### What to do
Among the entries below, how many lines hold the word "reveal"? Reply with the number only.

### Supplied entries
↓↓↓
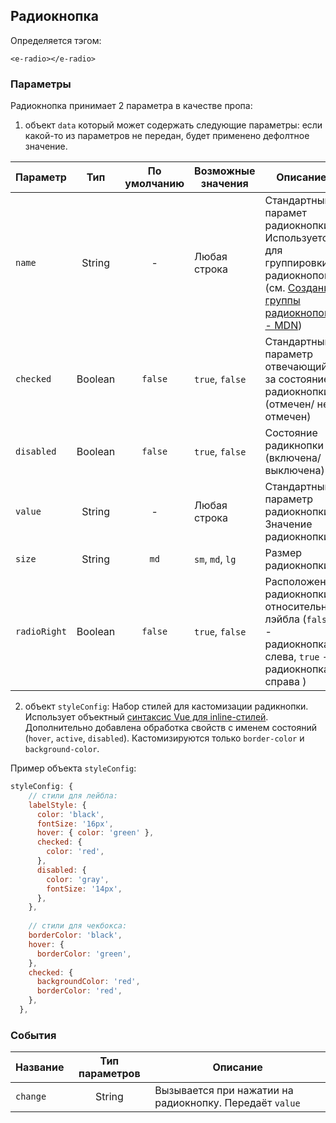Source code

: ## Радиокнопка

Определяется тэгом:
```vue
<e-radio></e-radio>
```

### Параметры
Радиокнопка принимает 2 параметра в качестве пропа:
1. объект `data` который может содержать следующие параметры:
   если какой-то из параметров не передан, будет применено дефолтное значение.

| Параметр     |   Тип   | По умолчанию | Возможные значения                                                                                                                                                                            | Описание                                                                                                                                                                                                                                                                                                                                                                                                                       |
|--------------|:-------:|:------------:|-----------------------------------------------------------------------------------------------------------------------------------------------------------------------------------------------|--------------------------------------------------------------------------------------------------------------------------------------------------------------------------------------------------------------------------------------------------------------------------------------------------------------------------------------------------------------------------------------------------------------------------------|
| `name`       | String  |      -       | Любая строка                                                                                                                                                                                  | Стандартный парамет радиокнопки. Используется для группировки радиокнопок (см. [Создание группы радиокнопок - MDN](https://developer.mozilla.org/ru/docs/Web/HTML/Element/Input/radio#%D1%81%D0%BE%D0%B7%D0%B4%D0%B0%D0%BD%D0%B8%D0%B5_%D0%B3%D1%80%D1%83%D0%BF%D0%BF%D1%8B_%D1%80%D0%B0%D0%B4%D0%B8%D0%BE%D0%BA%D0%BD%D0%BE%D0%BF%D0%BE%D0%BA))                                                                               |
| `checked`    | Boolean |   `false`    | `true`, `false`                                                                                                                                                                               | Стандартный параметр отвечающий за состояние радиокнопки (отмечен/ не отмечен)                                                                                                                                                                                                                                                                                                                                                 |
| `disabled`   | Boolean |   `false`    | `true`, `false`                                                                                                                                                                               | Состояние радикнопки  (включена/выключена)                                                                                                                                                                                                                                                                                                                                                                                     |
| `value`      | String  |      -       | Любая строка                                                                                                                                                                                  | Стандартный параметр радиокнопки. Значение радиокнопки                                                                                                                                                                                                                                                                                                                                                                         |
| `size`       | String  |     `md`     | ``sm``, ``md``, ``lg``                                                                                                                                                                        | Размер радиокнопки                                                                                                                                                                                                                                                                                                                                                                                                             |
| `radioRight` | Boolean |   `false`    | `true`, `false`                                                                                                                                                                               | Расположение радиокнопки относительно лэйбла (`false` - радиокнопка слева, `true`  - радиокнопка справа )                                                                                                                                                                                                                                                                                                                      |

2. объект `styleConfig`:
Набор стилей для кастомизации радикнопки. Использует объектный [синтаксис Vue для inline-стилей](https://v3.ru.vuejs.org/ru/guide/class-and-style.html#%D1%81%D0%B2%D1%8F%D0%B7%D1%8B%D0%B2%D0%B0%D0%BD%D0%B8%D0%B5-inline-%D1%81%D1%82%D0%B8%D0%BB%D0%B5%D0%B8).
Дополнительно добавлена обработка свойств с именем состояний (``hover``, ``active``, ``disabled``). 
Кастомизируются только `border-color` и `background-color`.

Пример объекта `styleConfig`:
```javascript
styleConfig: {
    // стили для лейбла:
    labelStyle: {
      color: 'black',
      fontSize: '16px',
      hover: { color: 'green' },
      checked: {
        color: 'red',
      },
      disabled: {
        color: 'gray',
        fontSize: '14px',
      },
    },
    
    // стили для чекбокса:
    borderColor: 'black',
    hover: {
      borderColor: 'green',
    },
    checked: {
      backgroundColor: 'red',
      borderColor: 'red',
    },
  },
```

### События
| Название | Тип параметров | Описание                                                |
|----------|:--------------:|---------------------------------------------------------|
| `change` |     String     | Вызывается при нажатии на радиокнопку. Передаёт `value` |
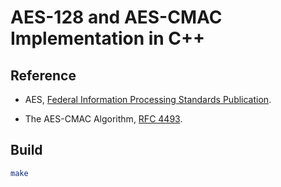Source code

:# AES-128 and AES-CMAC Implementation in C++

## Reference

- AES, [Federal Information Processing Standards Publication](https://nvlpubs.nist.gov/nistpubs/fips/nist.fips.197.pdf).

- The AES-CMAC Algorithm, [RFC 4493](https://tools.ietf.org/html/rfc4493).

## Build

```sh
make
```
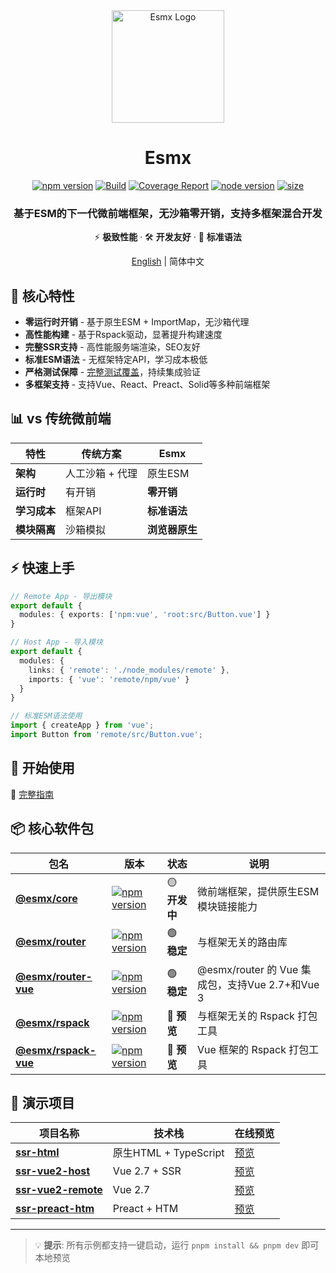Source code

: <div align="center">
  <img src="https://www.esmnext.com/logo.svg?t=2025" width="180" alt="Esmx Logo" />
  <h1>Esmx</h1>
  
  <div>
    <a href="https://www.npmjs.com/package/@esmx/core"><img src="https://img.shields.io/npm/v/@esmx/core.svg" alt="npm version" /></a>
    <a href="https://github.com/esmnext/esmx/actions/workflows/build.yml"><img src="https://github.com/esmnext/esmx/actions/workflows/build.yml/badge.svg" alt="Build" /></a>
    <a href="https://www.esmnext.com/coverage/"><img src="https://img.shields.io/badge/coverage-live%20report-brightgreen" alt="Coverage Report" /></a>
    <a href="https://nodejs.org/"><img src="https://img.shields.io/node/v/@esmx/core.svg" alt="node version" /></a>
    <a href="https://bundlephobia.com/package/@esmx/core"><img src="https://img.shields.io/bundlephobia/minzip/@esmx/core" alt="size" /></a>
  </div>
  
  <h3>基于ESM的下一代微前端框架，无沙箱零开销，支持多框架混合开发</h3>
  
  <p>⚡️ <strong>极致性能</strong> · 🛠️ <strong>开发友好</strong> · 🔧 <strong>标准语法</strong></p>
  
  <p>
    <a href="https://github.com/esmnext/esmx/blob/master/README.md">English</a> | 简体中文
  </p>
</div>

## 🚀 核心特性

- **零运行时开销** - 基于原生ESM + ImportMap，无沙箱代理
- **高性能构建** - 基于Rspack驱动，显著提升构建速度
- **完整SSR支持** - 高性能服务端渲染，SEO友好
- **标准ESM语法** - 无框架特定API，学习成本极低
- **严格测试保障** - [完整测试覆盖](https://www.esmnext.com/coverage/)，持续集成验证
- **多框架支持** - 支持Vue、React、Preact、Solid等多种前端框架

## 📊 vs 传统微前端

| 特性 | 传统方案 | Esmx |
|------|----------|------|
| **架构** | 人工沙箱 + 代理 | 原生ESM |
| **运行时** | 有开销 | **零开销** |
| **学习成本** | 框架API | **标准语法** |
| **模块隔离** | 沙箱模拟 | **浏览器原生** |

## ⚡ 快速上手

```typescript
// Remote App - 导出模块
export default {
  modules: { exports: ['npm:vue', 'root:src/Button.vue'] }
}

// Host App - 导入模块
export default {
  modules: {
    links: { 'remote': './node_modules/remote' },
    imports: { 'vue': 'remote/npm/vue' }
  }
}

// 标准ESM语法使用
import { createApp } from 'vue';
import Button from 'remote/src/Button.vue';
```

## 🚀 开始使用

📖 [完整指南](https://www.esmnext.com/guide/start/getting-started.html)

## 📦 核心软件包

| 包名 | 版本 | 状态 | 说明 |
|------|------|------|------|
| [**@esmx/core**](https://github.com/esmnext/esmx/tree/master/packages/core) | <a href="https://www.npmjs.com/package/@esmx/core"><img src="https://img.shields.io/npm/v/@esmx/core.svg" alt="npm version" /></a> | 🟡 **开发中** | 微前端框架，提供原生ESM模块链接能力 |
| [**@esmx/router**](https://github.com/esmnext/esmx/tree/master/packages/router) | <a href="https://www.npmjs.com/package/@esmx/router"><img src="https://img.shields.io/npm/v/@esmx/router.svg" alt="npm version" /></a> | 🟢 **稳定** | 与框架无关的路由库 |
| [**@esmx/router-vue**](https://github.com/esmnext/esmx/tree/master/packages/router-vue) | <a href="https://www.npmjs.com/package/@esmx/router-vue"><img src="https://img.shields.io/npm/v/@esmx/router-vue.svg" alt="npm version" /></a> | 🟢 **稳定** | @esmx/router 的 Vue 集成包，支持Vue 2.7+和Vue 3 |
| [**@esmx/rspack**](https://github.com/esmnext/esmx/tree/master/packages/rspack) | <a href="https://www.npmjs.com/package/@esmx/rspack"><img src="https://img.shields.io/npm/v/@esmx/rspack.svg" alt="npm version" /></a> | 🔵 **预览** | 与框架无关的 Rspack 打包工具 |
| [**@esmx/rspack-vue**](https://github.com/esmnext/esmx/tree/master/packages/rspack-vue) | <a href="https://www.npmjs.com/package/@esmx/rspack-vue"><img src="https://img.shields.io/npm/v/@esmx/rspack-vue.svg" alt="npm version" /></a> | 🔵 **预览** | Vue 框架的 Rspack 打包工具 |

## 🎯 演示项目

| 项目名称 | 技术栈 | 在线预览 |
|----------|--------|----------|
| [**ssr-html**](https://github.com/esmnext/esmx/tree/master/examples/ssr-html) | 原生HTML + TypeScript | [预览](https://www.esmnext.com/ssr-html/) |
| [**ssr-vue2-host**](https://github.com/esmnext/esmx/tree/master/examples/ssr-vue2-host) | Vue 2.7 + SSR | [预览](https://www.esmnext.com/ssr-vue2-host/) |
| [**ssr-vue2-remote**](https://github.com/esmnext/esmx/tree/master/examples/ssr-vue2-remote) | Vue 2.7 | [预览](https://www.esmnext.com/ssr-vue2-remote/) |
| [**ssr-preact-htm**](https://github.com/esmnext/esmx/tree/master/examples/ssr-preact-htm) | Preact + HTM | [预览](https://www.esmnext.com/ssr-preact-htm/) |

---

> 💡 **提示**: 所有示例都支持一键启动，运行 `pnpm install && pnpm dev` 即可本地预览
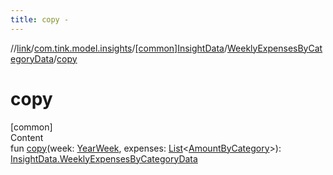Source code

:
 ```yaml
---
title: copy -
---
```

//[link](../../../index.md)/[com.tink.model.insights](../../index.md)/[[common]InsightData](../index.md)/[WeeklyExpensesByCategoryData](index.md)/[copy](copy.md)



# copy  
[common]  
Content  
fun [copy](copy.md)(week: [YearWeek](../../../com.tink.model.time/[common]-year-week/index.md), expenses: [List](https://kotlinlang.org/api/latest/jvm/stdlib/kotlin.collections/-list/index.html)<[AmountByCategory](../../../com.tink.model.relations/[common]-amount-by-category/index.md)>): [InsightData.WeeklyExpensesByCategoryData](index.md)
↑↑↑
↓↓↓
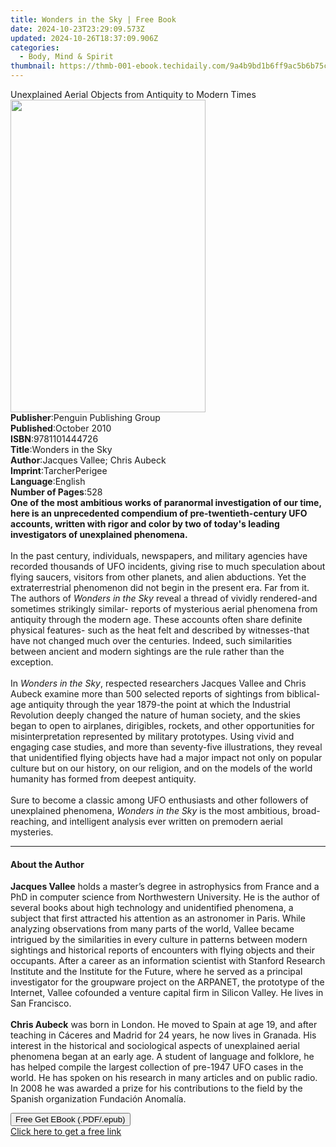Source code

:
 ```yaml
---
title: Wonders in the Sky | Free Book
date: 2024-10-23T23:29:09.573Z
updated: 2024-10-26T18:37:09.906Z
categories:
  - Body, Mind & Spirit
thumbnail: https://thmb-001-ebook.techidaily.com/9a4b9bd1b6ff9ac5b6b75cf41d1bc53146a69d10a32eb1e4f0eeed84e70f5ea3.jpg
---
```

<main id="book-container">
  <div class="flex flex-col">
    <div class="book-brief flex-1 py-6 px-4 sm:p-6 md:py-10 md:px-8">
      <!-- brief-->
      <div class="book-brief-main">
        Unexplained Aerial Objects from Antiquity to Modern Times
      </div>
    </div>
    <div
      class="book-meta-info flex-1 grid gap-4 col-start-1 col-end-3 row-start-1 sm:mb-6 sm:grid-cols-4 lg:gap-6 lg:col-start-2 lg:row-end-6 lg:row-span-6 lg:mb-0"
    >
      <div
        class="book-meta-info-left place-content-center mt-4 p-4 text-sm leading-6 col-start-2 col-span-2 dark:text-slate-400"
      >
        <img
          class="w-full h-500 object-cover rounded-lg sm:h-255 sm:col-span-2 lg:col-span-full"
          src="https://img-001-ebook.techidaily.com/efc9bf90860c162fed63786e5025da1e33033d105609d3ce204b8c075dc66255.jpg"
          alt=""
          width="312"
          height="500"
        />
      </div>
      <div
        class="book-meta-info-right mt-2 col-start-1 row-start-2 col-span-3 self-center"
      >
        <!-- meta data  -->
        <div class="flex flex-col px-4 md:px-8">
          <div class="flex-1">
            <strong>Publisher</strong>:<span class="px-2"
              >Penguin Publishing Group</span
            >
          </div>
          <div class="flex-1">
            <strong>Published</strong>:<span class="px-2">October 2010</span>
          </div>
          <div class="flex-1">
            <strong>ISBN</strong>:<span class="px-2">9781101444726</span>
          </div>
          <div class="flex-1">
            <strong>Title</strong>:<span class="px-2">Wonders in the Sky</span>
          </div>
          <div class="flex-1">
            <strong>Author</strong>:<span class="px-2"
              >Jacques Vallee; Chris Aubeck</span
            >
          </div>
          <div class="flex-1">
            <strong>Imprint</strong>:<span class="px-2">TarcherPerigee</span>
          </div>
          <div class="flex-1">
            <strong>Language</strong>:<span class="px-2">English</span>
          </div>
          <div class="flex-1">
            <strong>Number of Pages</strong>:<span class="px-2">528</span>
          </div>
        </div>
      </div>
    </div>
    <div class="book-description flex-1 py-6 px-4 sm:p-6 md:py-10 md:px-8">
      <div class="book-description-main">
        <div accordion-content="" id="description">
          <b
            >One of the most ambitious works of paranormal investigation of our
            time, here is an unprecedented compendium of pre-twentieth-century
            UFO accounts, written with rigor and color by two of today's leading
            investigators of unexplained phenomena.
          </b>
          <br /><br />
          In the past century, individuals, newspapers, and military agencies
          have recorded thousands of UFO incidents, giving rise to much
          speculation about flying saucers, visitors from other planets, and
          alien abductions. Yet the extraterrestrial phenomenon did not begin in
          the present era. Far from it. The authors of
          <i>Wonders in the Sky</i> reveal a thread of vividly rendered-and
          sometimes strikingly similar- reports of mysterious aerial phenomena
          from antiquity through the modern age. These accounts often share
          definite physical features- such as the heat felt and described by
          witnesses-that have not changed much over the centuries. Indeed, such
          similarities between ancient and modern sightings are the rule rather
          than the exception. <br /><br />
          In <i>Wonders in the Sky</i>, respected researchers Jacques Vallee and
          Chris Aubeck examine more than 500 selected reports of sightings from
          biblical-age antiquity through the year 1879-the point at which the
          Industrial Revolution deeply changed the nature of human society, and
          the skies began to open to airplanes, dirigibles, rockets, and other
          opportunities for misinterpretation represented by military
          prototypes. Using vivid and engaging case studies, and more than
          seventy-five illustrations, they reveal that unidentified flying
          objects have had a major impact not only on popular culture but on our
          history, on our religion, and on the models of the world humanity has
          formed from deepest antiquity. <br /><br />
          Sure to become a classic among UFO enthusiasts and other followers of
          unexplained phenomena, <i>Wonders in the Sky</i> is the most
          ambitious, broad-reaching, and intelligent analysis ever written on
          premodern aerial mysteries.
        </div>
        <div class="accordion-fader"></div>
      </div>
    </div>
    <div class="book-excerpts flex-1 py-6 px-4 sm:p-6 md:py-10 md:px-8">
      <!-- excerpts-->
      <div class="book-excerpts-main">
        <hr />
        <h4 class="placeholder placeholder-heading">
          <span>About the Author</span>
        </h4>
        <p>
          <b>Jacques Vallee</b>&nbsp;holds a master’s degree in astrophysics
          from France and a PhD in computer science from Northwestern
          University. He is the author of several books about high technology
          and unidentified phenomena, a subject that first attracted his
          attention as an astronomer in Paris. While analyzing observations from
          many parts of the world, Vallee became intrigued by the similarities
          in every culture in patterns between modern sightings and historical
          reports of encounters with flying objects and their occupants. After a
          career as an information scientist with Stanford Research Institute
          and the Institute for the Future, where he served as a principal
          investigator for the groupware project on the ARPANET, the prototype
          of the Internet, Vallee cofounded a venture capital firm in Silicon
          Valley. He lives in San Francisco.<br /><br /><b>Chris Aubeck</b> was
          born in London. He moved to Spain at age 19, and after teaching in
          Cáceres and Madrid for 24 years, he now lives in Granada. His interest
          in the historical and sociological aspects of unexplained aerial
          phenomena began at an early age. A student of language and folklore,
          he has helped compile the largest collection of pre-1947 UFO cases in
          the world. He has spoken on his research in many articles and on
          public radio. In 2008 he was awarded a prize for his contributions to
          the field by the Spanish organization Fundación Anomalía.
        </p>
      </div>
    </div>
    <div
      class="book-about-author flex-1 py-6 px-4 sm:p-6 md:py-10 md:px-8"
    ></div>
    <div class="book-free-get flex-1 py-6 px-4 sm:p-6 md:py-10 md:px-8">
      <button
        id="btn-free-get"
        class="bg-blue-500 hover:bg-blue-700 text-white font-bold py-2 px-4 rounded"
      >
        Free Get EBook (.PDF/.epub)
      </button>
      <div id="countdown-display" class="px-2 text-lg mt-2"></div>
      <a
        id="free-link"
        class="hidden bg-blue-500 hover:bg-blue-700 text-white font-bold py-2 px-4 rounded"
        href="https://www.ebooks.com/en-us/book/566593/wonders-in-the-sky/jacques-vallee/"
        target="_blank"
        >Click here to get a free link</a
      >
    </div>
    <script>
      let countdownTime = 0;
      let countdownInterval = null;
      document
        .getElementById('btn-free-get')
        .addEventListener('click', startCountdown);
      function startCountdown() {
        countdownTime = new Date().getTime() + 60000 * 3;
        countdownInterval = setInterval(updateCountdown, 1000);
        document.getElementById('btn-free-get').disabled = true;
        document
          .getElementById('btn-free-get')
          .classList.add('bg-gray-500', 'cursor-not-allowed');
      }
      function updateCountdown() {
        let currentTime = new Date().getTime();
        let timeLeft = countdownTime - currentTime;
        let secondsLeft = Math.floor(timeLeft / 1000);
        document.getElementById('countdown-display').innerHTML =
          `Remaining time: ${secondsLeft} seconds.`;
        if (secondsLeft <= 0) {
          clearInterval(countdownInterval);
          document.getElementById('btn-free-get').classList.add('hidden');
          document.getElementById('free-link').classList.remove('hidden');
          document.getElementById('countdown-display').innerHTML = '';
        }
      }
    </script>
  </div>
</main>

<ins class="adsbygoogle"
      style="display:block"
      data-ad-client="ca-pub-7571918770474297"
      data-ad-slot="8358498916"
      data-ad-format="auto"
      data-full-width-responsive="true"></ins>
↑↑↑
↓↓↓
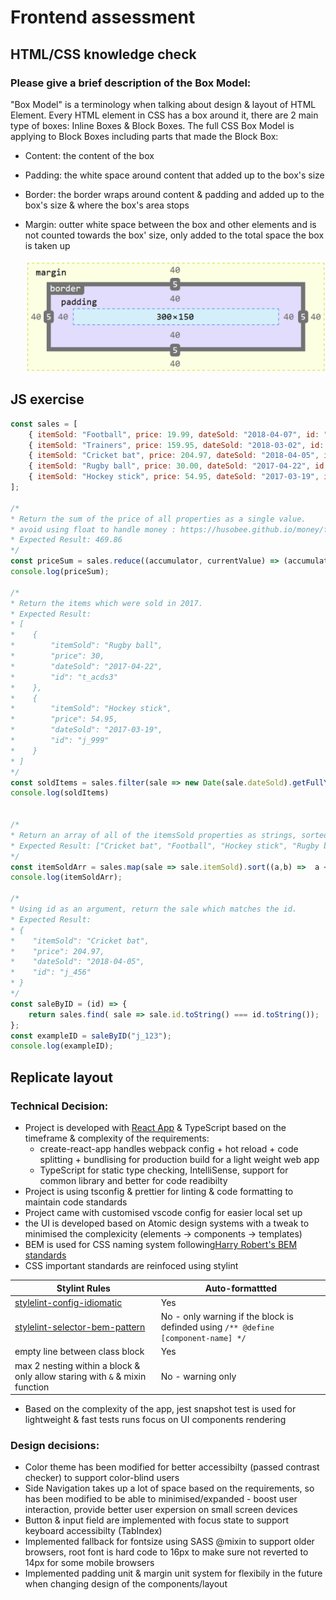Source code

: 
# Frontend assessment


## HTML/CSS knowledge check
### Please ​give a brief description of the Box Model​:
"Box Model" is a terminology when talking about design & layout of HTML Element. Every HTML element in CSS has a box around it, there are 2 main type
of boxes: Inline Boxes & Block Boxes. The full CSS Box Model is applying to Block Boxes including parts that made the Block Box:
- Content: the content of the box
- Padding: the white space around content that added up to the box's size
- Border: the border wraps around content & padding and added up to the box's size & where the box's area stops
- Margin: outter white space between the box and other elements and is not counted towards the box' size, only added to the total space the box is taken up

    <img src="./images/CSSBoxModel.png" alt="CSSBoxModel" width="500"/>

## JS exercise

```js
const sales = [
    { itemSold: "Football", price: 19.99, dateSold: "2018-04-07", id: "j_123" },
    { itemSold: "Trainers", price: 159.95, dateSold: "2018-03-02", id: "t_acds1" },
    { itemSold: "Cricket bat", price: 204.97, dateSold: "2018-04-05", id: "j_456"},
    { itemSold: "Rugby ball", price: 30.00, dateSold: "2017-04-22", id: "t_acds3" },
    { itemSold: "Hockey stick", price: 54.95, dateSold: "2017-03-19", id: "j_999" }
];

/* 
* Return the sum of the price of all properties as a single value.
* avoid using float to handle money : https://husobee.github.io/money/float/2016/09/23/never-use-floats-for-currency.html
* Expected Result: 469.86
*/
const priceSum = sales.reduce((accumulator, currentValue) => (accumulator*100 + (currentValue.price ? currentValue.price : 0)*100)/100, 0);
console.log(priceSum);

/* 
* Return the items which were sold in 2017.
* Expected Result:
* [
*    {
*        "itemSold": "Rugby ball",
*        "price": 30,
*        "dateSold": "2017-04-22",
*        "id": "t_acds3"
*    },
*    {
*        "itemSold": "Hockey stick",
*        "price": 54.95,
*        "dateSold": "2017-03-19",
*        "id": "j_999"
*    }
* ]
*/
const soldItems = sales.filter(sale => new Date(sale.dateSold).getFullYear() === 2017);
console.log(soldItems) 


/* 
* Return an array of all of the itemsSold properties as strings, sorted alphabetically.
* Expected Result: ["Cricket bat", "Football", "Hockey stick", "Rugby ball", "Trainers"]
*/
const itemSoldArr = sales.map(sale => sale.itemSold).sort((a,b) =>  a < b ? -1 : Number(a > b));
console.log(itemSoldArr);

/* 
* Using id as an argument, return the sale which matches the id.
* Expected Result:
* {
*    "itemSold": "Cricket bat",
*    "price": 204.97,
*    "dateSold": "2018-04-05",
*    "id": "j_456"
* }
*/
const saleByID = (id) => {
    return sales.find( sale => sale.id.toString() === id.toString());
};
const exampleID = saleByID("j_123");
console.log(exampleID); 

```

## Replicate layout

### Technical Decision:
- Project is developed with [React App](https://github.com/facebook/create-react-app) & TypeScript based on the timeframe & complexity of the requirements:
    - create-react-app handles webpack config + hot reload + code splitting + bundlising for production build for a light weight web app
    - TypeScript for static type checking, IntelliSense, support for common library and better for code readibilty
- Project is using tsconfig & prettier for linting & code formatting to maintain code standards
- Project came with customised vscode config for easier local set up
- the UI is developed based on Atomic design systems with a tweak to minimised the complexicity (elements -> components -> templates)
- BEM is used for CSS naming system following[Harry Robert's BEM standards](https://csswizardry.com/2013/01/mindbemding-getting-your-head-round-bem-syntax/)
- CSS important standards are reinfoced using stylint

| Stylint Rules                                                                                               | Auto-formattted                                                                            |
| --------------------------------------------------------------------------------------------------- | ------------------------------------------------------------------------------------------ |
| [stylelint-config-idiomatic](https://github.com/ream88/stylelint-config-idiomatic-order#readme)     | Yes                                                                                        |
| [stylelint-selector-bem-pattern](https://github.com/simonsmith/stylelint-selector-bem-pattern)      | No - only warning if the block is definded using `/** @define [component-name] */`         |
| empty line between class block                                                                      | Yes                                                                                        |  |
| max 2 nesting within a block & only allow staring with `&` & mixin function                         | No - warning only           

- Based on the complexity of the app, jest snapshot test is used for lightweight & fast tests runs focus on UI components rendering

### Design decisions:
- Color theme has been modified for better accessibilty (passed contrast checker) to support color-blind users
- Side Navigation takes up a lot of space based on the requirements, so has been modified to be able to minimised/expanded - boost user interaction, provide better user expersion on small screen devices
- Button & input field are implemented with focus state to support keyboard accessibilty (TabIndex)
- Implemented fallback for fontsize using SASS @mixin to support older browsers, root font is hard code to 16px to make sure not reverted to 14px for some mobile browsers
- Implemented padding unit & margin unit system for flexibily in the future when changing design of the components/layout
↑↑↑
### Written answer
2